What should be copied is the stretch of entries below from the line with "[Ngu05] L. Nguyen." up to and including the line with "including RDF2Graph’s simplification step.", exactly and without images.
[Start of section]
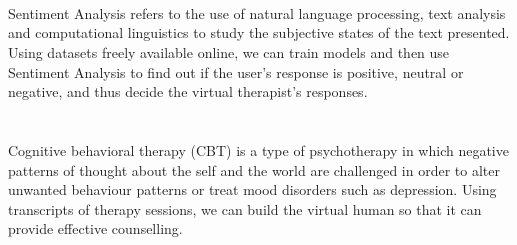 \documentclass{report}
\begin{document}
    \hspace{-4.8cm}
    \setlength{\headsep}{0pt}
    \setlength{\voffset}{-1.5inch}
    \setlength{\headheight}{0pt}
    \setlength{\topmargin}{0pt}
    \\[+2cm]
    
        \setlength{\baselineskip}{+8mm}
        
        \\[-9mm]
        	
        	\paragraph{}{\fontsize{15}{18}\selectfont Sentiment Analysis refers to the use of natural language processing, text analysis and  computational linguistics to study the subjective states of the text presented. Using datasets freely available online, we can train models and then use Sentiment Analysis to find out if the user’s response is positive, neutral or negative, and thus decide the virtual therapist’s responses.}\\[+9mm]
        
        \\[-9mm]
        	\paragraph{}{\fontsize{15}{18}\selectfont Cognitive behavioral therapy (CBT) is a type of psychotherapy in which negative patterns of thought about the self and the world are challenged in order to alter unwanted behaviour patterns or treat mood disorders such as depression. Using transcripts of therapy sessions, we can build the virtual human so that it can provide effective counselling.}
     
     \newpage
     
\end{document}
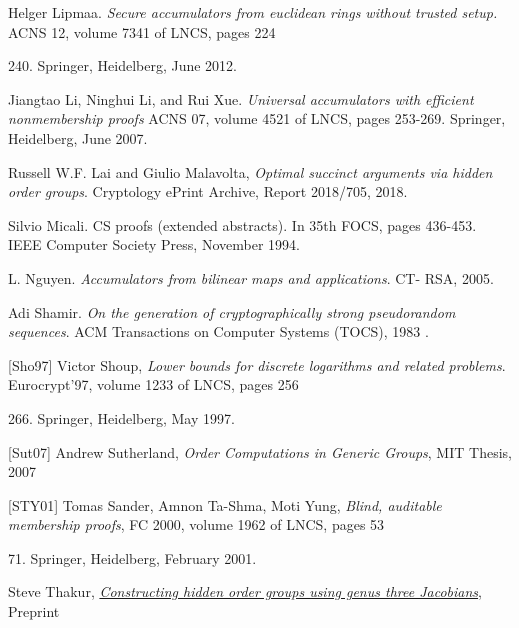 \documentclass[11pt, lettersize, notitlepage, leqno, footskip=0.6cm]{article}
\newcommand{\noin}{\noindent}
\numberwithin{equation}{section}
\begin{document}
\noin [Lip12] Helger Lipmaa. \textit{Secure accumulators from euclidean rings without trusted setup.} ACNS 12, volume 7341 of LNCS, pages 224{240. Springer, Heidelberg, June 2012.\vspace{0.1cm}

\noin [LLX07] Jiangtao Li, Ninghui Li, and Rui Xue.  \textit{Universal accumulators with efficient nonmembership proofs} ACNS 07, volume 4521 of LNCS, pages 253-269. Springer, Heidelberg, June 2007.\vspace{0.1cm}

\noin [LM18] Russell W.F. Lai and Giulio Malavolta,  \textit{Optimal succinct arguments via hidden order groups}. Cryptology ePrint Archive, Report 2018/705, 2018. \vspace{0.1cm}

\noin [Mic94] Silvio Micali. CS proofs (extended abstracts). In 35th FOCS, pages 436-453. IEEE Computer Society Press, November 1994.\vspace{0.1cm}

\noin [Ngu05] L. Nguyen. \textit{Accumulators from bilinear maps and applications}. CT-
RSA, 2005. \vspace{0.1cm}

\noin [Sha83] Adi Shamir. \textit{On the generation of cryptographically strong pseudorandom
sequences}. ACM Transactions on Computer Systems (TOCS), 1983 \vspace{0.1cm}.

\noin \hypertarget{Sho97}{[Sho97]} Victor Shoup, \textit{Lower bounds for discrete logarithms and related problems}. Eurocrypt'97, volume 1233 of LNCS, pages 256{266. Springer, Heidelberg, May 1997. \vspace{0.1cm}

\noin \hypertarget{Sut07}{[Sut07]} Andrew Sutherland, \textit{Order Computations in Generic Groups}, MIT Thesis, 2007 \vspace{0.1cm}

\noin \hypertarget{STY01}{[STY01]} Tomas Sander, Amnon Ta-Shma, Moti Yung, \textit{Blind, auditable membership proofs}, FC 2000, volume 1962 of LNCS, pages 53{71. Springer, Heidelberg, February 2001.\vspace{0.1cm}


\noin [Th20] Steve Thakur, \href{https://eprint.iacr.org/2020/348}{\textit{Constructing hidden order groups using genus three Jacobians}}, Preprint \vspace{0.1cm} 

}}}
\end{document}
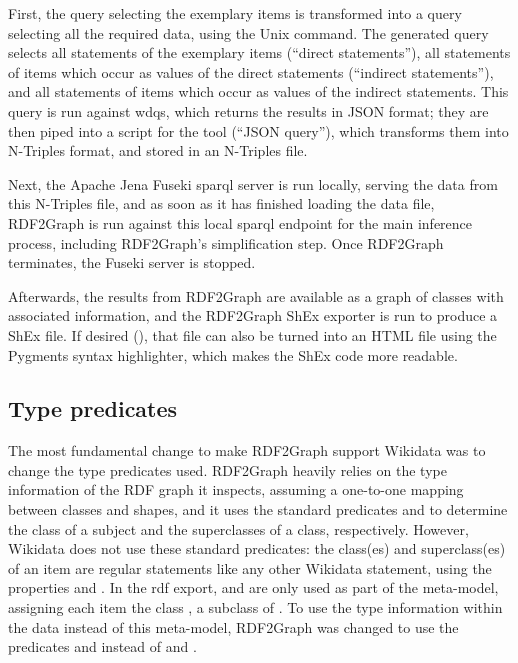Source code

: First, the query selecting the exemplary items is transformed
into a query selecting all the required data,
using the Unix  command.
The generated query selects all statements of the exemplary items (“direct statements”),
all statements of items which occur as values of the direct statements (“indirect statements”),
and all  statements of items which occur as values of the indirect statements.
This query is run against \gls{wdqs},
which returns the results in JSON format; %
they are then piped into a script for the  tool (“JSON query”),
which transforms them into N-Triples format, %
and stored in an N-Triples file.

Next, the Apache Jena Fuseki \gls{sparql} server is run locally,
serving the data from this N-Triples file,
and as soon as it has finished loading the data file,
RDF2Graph is run against this local \gls{sparql} endpoint for the main inference process,
including RDF2Graph’s simplification step.
Once RDF2Graph terminates, the Fuseki server is stopped.

Afterwards, the results from RDF2Graph are available as a graph of classes with associated information,
and the RDF2Graph ShEx exporter is run to produce a ShEx file.
If desired (),
that file can also be turned into an HTML file using the Pygments syntax highlighter,
which makes the ShEx code more readable.


\subsection{Type predicates}
\label{subsec:RDF2Graph+Wikidata:Wikidata:predicates}

The most fundamental change to make RDF2Graph support Wikidata
was %
to change the type predicates used.
RDF2Graph heavily relies on the type information of the RDF graph it inspects,
assuming a one-to-one mapping between classes and shapes,
and it uses the standard predicates  and 
to determine the class of a subject and the superclasses of a class, respectively.
However, Wikidata does not use these standard predicates:
the class(es) and superclass(es) of an item
are regular statements like any other Wikidata statement,
using the properties  and .
In the \gls{rdf} export,  and  are only used
as part of the meta-model, %
assigning each item the class , a subclass of .
To use the type information within the data instead of this meta-model,
RDF2Graph was changed to use the predicates  and 
instead of  and .

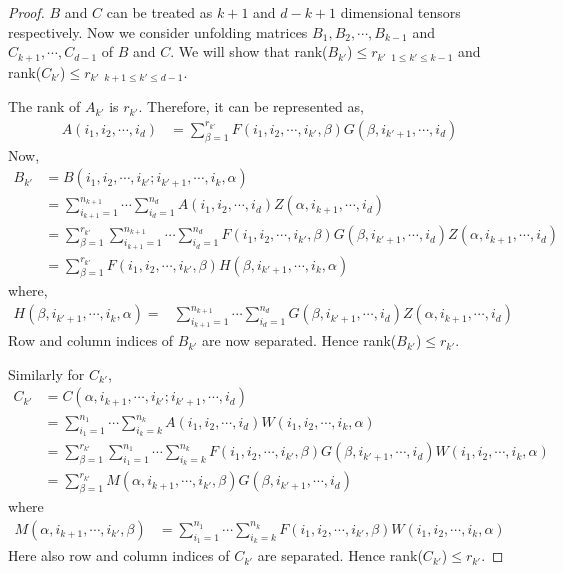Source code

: \documentclass[runningheads]{llncs}
\begin{document}
\begin{proof}
	\noindent $B$ and $C$ can be treated as $k+1$ and $d-k+1$ dimensional tensors respectively. Now we consider unfolding matrices $B_1, B_2, \cdots, B_{k-1}$ and $C_{k+1},\cdots, C_{d-1}$ of $B$ and $C$. We will show that rank($B_{k'}$)$ \le r_{k'}$ $_{1\le k' \le k-1}$ and rank($C_{k'}$)$\le r_{k'}$ $_{k+1\le k' \le d-1}$.
	
	\noindent The rank of $A_{k'}$ is $r_{k'}$. Therefore, it can be represented as,
	\begin{align*}
	A(i_1, i_2, \cdots, i_d) &= \sum_{\beta=1}^{r_{k'}} F(i_1,i_2,\cdots ,i_{k'}, \beta) G(\beta, i_{k'+1},\cdots, i_d)
	\end{align*}
	Now, 
	\begin{align*}
	B_{k'} &= B(i_1,i_2, \cdots, i_{k'}; i_{k'+1},\cdots,i_k, \alpha)\\
	&= \sum_{i_{k+1}=1}^{n_{k+1}}\cdots\sum_{i_d=1}^{n_d} A(i_1, i_2, \cdots, i_d)Z(\alpha, i_{k+1},\cdots, i_d)\\
	&= \sum_{\beta=1}^{r_{k'}} \sum_{i_{k+1}=1}^{n_{k+1}}\cdots\sum_{i_d=1}^{n_d} F(i_1,i_2,\cdots ,i_{k'}, \beta) G(\beta, i_{k'+1},\cdots, i_d) Z(\alpha, i_{k+1},\cdots, i_d)\\
	&= \sum_{\beta=1}^{r_{k'}} F(i_1,i_2,\cdots ,i_{k'}, \beta) H(\beta,i_{k'+1},\cdots, i_k, \alpha)
	\end{align*}
	\noindent where,
	\begin{align*}
	H(\beta,i_{k'+1},\cdots, i_k, \alpha) =& \sum_{i_{k+1}=1}^{n_{k+1}}\cdots\sum_{i_d=1}^{n_d} G(\beta, i_{k'+1},\cdots, i_d) Z(\alpha, i_{k+1},\cdots, i_d)
	\end{align*}
	\noindent Row and column indices of $B_{k'}$ are now separated. Hence rank($B_{k'}$)$ \le r_{k'}$.
	
	\medskip
	\noindent Similarly for $C_{k'}$,
	\begin{align*}
	C_{k'}&= C(\alpha, i_{k+1}, \cdots, i_{k'}; i_{k'+1},\cdots, i_d)\\
	&= \sum_{i_1=1}^{n_1} \cdots \sum_{i_k=k}^{n_k} A(i_1, i_2, \cdots, i_d) W(i_1,i_2,\cdots, i_k, \alpha)\\
	&= \sum_{\beta=1}^{r_{k'}} \sum_{i_1=1}^{n_1} \cdots \sum_{i_k=k}^{n_k} F(i_1,i_2,\cdots ,i_{k'}, \beta) G(\beta, i_{k'+1},\cdots, i_d) W(i_1,i_2,\cdots, i_k, \alpha)\\ 
	&= \sum_{\beta=1}^{r_{k'}} M(\alpha, i_{k+1}, \cdots, i_{k'}, \beta) G(\beta, i_{k'+1},\cdots, i_d)
	\end{align*}	
	\noindent where
	\begin{align*}
	M(\alpha, i_{k+1}, \cdots, i_{k'}, \beta) &= \sum_{i_1=1}^{n_1} \cdots \sum_{i_k=k}^{n_k} F(i_1,i_2,\cdots ,i_{k'}, \beta) W(i_1,i_2,\cdots, i_k, \alpha)
	\end{align*}
	\noindent Here also row and column indices of $C_{k'}$ are separated. Hence rank($C_{k'}$)$ \le r_{k'}$.
	

\end{proof}
\end{document}
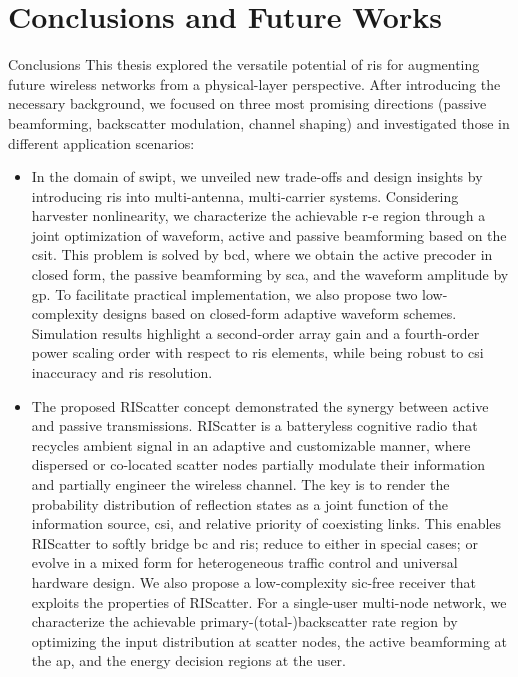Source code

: 
\chapter{Conclusions and Future Works}\label{ch:conclusions}

\begin{section}{Conclusions}
	This thesis explored the versatile potential of \gls{ris} for augmenting future wireless networks from a physical-layer perspective.
	After introducing the necessary background, we focused on three most promising directions (passive beamforming, backscatter modulation, channel shaping) and investigated those in different application scenarios:
	\begin{itemize}
		\item In the domain of \gls{swipt}, we unveiled new trade-offs and design insights by introducing \gls{ris} into multi-antenna, multi-carrier systems. Considering harvester nonlinearity, we characterize the achievable \gls{r-e} region through a joint optimization of waveform, active and passive beamforming based on the \gls{csit}. This problem is solved by \gls{bcd}, where we obtain the active precoder in closed form, the passive beamforming by \gls{sca}, and the waveform amplitude by \gls{gp}. To facilitate practical implementation, we also propose two low-complexity designs based on closed-form adaptive waveform schemes. Simulation results highlight a second-order array gain and a fourth-order power scaling order with respect to \gls{ris} elements, while being robust to \gls{csi} inaccuracy and \gls{ris} resolution.
		\item The proposed RIScatter concept demonstrated the synergy between active and passive transmissions. RIScatter is a batteryless cognitive radio that recycles ambient signal in an adaptive and customizable manner, where dispersed or co-located scatter nodes partially modulate their information and partially engineer the wireless channel.
		The key is to render the probability distribution of reflection states as a joint function of the information source, \gls{csi}, and relative priority of coexisting links.
		This enables RIScatter to softly bridge \gls{bc} and \gls{ris}; reduce to either in special cases; or evolve in a mixed form for heterogeneous traffic control and universal hardware design.
		We also propose a low-complexity \gls{sic}-free receiver that exploits the properties of RIScatter.
		For a single-user multi-node network, we characterize the achievable primary-(total-)backscatter rate region by optimizing the input distribution at scatter nodes, the active beamforming at the \gls{ap}, and the energy decision regions at the user.

\end{itemize}
\end{section}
[End of section]
**Solution:**
\noin [Ngu05] L. Nguyen. \textit{Accumulators from bilinear maps and applications}. CT-
RSA, 2005. \vspace{0.1cm}

\noin [Sha83] Adi Shamir. \textit{On the generation of cryptographically strong pseudorandom
sequences}. ACM Transactions on Computer Systems (TOCS), 1983 \vspace{0.1cm}.

\noin \hypertarget{Sho97}{[Sho97]} Victor Shoup, \textit{Lower bounds for discrete logarithms and related problems}. Eurocrypt'97, volume 1233 of LNCS, pages 256{266. Springer, Heidelberg, May 1997. \vspace{0.1cm}

\noin \hypertarget{Sut07}{[Sut07]} Andrew Sutherland, \textit{Order Computations in Generic Groups}, MIT Thesis, 2007 \vspace{0.1cm}

\noin \hypertarget{STY01}{[STY01]} Tomas Sander, Amnon Ta-Shma, Moti Yung, \textit{Blind, auditable membership proofs}, FC 2000, volume 1962 of LNCS, pages 53{71. Springer, Heidelberg, February 2001.\vspace{0.1cm}


\noin [Th20] Steve Thakur, \href{https://eprint.iacr.org/2020/348}{\textit{Constructing hidden order groups using genus three Jacobians}}, Preprint \vspace{0.1cm} 

}}}
\end{document}
Source code

: First, the query selecting the exemplary items is transformed
into a query selecting all the required data,
using the Unix  command.
The generated query selects all statements of the exemplary items (“direct statements”),
all statements of items which occur as values of the direct statements (“indirect statements”),
and all  statements of items which occur as values of the indirect statements.
This query is run against \gls{wdqs},
which returns the results in JSON format; %
they are then piped into a script for the  tool (“JSON query”),
which transforms them into N-Triples format, %
and stored in an N-Triples file.

Next, the Apache Jena Fuseki \gls{sparql} server is run locally,
serving the data from this N-Triples file,
and as soon as it has finished loading the data file,
RDF2Graph is run against this local \gls{sparql} endpoint for the main inference process,
including RDF2Graph’s simplification step.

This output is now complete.